### DATA IN THIS EXERCISE
=== Begin Enclosure ===
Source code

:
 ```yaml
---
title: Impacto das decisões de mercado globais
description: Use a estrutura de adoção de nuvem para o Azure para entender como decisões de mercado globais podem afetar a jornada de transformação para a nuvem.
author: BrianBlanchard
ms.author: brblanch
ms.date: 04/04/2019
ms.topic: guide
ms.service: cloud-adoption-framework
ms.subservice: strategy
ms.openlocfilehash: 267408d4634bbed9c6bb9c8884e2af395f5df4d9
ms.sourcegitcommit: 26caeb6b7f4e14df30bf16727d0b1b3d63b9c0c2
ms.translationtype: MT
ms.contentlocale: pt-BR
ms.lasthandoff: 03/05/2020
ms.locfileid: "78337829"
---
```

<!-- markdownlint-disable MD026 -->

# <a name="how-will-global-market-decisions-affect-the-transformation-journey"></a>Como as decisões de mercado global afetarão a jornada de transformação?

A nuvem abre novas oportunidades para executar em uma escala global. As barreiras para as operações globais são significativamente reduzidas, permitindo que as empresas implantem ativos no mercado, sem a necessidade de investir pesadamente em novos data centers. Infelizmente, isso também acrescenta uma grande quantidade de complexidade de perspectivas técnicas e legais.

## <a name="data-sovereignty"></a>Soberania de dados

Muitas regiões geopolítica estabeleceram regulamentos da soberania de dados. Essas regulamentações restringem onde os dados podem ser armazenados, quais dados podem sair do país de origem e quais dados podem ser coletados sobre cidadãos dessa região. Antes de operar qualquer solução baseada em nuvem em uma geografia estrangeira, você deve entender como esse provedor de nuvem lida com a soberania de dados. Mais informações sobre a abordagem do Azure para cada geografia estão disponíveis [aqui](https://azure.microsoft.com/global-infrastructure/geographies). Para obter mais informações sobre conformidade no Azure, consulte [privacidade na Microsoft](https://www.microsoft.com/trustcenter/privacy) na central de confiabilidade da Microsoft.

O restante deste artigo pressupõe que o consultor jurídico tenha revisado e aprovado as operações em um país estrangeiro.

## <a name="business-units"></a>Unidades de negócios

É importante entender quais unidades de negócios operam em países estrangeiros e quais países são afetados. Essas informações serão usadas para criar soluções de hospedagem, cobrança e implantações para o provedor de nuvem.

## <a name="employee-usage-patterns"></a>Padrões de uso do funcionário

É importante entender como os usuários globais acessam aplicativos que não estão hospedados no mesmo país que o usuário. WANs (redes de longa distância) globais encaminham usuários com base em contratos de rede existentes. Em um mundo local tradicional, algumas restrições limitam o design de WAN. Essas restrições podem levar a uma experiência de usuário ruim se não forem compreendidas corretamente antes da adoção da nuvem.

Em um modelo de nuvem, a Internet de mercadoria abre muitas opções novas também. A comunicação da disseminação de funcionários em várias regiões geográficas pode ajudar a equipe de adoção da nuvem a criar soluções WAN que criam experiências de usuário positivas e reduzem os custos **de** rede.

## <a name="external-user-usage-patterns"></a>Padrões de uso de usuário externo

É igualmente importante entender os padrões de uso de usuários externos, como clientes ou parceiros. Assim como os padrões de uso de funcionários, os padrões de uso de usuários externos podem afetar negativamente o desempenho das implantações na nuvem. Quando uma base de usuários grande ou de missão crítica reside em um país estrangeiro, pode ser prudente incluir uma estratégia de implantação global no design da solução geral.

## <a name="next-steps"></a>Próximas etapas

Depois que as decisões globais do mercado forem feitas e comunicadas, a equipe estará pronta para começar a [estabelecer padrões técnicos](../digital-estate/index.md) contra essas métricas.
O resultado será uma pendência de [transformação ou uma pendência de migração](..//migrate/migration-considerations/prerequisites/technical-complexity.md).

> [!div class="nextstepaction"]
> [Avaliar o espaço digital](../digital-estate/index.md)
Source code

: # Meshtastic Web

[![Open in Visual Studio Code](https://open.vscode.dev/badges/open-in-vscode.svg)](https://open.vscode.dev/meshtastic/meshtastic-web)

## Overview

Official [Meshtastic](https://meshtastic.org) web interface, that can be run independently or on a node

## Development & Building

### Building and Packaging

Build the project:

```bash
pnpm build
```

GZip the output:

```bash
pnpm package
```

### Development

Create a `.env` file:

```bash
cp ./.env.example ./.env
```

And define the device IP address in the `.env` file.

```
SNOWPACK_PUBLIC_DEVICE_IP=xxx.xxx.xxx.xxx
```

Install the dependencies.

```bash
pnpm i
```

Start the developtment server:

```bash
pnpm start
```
=== End Enclosure ===
### EXERCISE OBJECTIVE
If a line in the entries above has the word "Development", copy it.

### RESPONSE BELOW
## Development & Building
### Development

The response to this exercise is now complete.